• _Exercise directions_
Reproduce word for word the lines between those holding "If the scene" and "The _Port Name_ in", inclusive, and nothing else from the data below.

:: Exercise input ::

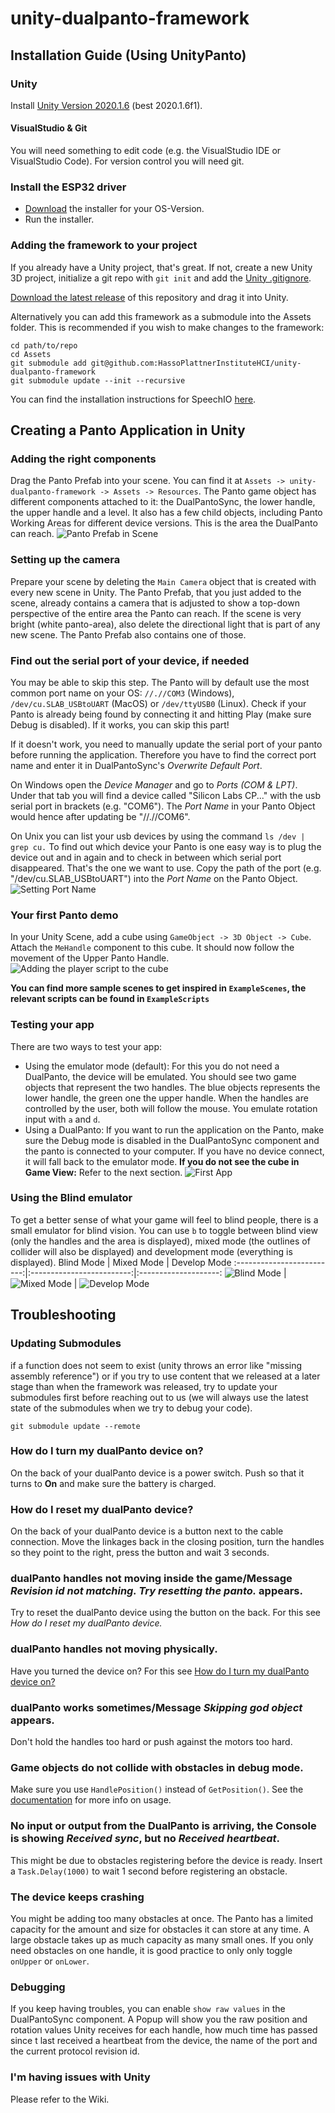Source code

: # unity-dualpanto-framework

## Installation Guide (Using UnityPanto)

### Unity
Install [Unity Version 2020.1.6](https://unity3d.com/de/get-unity/download/archive) (best 2020.1.6f1).

#### VisualStudio & Git
You will need something to edit code (e.g. the VisualStudio IDE or VisualStudio Code).
For version control you will need git.

### Install the ESP32 driver
- [Download](https://www.silabs.com/products/development-tools/software/usb-to-uart-bridge-vcp-drivers) the installer for your OS-Version.
- Run the installer.

### Adding the framework to your project
If you already have a Unity project, that's great. If not, create a new Unity 3D project, initialize a git repo with `git init` and add the [Unity .gitignore](https://github.com/github/gitignore/blob/master/Unity.gitignore).

[Download the latest release](https://github.com/HassoPlattnerInstituteHCI/unity-dualpanto-framework/releases/tag/v1.2) of this repository and drag it into Unity. 

Alternatively you can add this framework as a submodule into the Assets folder. This is recommended if you wish to make changes to the framework:
```
cd path/to/repo
cd Assets
git submodule add git@github.com:HassoPlattnerInstituteHCI/unity-dualpanto-framework
git submodule update --init --recursive
```
You can find the installation instructions for SpeechIO [here](https://github.com/HassoPlattnerInstituteHCI/SpeechIOForUnity#installation). 

## Creating a Panto Application in Unity
### Adding the right components
Drag the Panto Prefab into your scene. You can find it at `Assets -> unity-dualpanto-framework -> Assets -> Resources`. The Panto game object has different components attached to it: the DualPantoSync, the lower handle, the upper handle and a level. It also has a few child objects, including Panto Working Areas for different device versions. This is the area the DualPanto can reach.
![Panto Prefab in Scene](/Documentation/readme_images/panto_prefab_with_highlights.png)

### Setting up the camera
Prepare your scene by deleting the `Main Camera` object that is created with every new scene in Unity. The Panto Prefab, that you just added to the scene, already contains a camera that is adjusted to show a top-down perspective of the entire area the Panto can reach.
If the scene is very bright (white panto-area), also delete the directional light that is part of any new scene. The Panto Prefab also contains one of those.

### Find out the serial port of your device, if needed
You may be able to skip this step. The Panto will by default use the most common port name on your OS: `//.//COM3` (Windows), `/dev/cu.SLAB_USBtoUART` (MacOS) or `/dev/ttyUSB0` (Linux). Check if your Panto is already being found by connecting it and hitting Play (make sure Debug is disabled). If it works, you can skip this part!

If it doesn't work, you need to manually update the serial port of your panto before running the application.
Therefore you have to find the correct port name and enter it in DualPantoSync's _Overwrite Default Port_.

On Windows open the _Device Manager_ and go to _Ports (COM & LPT)_. Under that tab you will find a device called "Silicon Labs CP..." with the usb serial port in brackets (e.g. "COM6"). 
The _Port Name_ in your Panto Object would hence after updating be "//.//COM6".

On Unix you can list your usb devices by using the command `ls /dev | grep cu.`
To find out which device your Panto is one easy way is to plug the device out and in again and to check in between which serial port disappeared. That's the one we want to use.
Copy the path of the port (e.g. "/dev/cu.SLAB_USBtoUART") into the _Port Name_ on the Panto Object.
![Setting Port Name](/Documentation/readme_images/portname_with_highlight.png)


### Your first Panto demo
In your Unity Scene, add a cube using `GameObject -> 3D Object -> Cube`. Attach the `MeHandle` component to this cube. It should now follow the movement of the Upper Panto Handle.
![Adding the player script to the cube](/Documentation/readme_images/adding_script_to_object.png)
  
**You can find more sample scenes to get inspired in `ExampleScenes`, the relevant scripts can be found in `ExampleScripts`**

### Testing your app
There are two ways to test your app:
* Using the emulator mode (default): For this you do not need a DualPanto, the device will be emulated. You should see two game objects that represent the two handles. The blue objects represents the lower handle, the green one the upper handle. When the handles are controlled by the user, both will follow the mouse. You emulate rotation input with `a` and `d`.
* Using a DualPanto: If you want to run the application on the Panto, make sure the Debug mode is disabled in the DualPantoSync component and the panto is connected to your computer. If you have no device connect, it will fall back to the emulator mode.
**If you do not see the cube in Game View:** Refer to the next section.
![First App](/Documentation/readme_images/first_app.gif)

### Using the Blind emulator
To get a better sense of what your game will feel to blind people, there is a small emulator for blind vision. You can use `b` to toggle between blind view (only the handles and the area is displayed), mixed mode (the outlines of collider will also be displayed) and development mode (everything is displayed).
Blind Mode                 | Mixed Mode                | Develop Mode
:-------------------------:|:-------------------------:|:--------------------:
![Blind Mode](/Documentation/readme_images/blind_mode.jpg)            |  ![Mixed Mode](/Documentation/readme_images/mixed_mode.jpg)          | ![Develop Mode](/Documentation/readme_images/develop_mode.jpg)

## Troubleshooting

### Updating Submodules
if a function does not seem to exist (unity throws an error like "missing assembly reference") or if you try to use content that we released at a later stage than when the framework was released, try to update your submodules first before reaching out to us (we will always use the latest state of the submodules when we try to debug your code). 

`git submodule update --remote`

### How do I turn my dualPanto device on?
On the back of your dualPanto device is a power switch. Push so that it turns to **On** and make sure the battery is charged.

### How do I reset my dualPanto device?
On the back of your dualPanto device is a button next to the cable connection. Move the linkages back in the closing position, turn the handles so they point to the right, press the button and wait 3 seconds.

### dualPanto handles not moving inside the game/Message _Revision id not matching. Try resetting the panto._ appears.
Try to reset the dualPanto device using the button on the back. For this see _How do I reset my dualPanto device._

### dualPanto handles not moving physically.
Have you turned the device on? For this see [How do I turn my dualPanto device on?](https://github.com/HassoPlattnerInstituteHCI/unity-dualpanto-framework/blob/master/README.md#how-do-i-turn-my-dualpanto-device-on)

### dualPanto works sometimes/Message _Skipping god object_ appears.
Don't hold the handles too hard or push against the motors too hard.

### Game objects do not collide with obstacles in debug mode.
Make sure you use `HandlePosition()` instead of `GetPosition()`. See the [documentation](https://github.com/HassoPlattnerInstituteHCI/unity-dualpanto-framework/blob/master/Assets/documentation/documentation.md) for more info on usage.

### No input or output from the DualPanto is arriving, the Console is showing *Received sync*, but no *Received heartbeat*.  
This might be due to obstacles registering before the device is ready. Insert a `Task.Delay(1000)` to wait 1 second before registering an obstacle.  

### The device keeps crashing
You might be adding too many obstacles at once. The Panto has a limited capacity for the amount and size for obstacles it can store at any time. A large obstacle takes up as much capacity as many small ones. If you only need obstacles on one handle, it is good practice to only only toggle `onUpper` or `onLower`.

### Debugging
If you keep having troubles, you can enable `show raw values` in the DualPantoSync component. A Popup will show you the raw position and rotation values Unity receives for each handle, how much time has passed since t last received a heartbeat from the device, the name of the port and the current protocol revision id.

### I'm having issues with Unity
Please refer to the Wiki.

:::

• _Output_
If the scene is very bright (white panto-area), also delete the directional light that is part of any new scene. The Panto Prefab also contains one of those.

### Find out the serial port of your device, if needed
You may be able to skip this step. The Panto will by default use the most common port name on your OS: `//.//COM3` (Windows), `/dev/cu.SLAB_USBtoUART` (MacOS) or `/dev/ttyUSB0` (Linux). Check if your Panto is already being found by connecting it and hitting Play (make sure Debug is disabled). If it works, you can skip this part!

If it doesn't work, you need to manually update the serial port of your panto before running the application.
Therefore you have to find the correct port name and enter it in DualPantoSync's _Overwrite Default Port_.

On Windows open the _Device Manager_ and go to _Ports (COM & LPT)_. Under that tab you will find a device called "Silicon Labs CP..." with the usb serial port in brackets (e.g. "COM6"). 
The _Port Name_ in your Panto Object would hence after updating be "//.//COM6".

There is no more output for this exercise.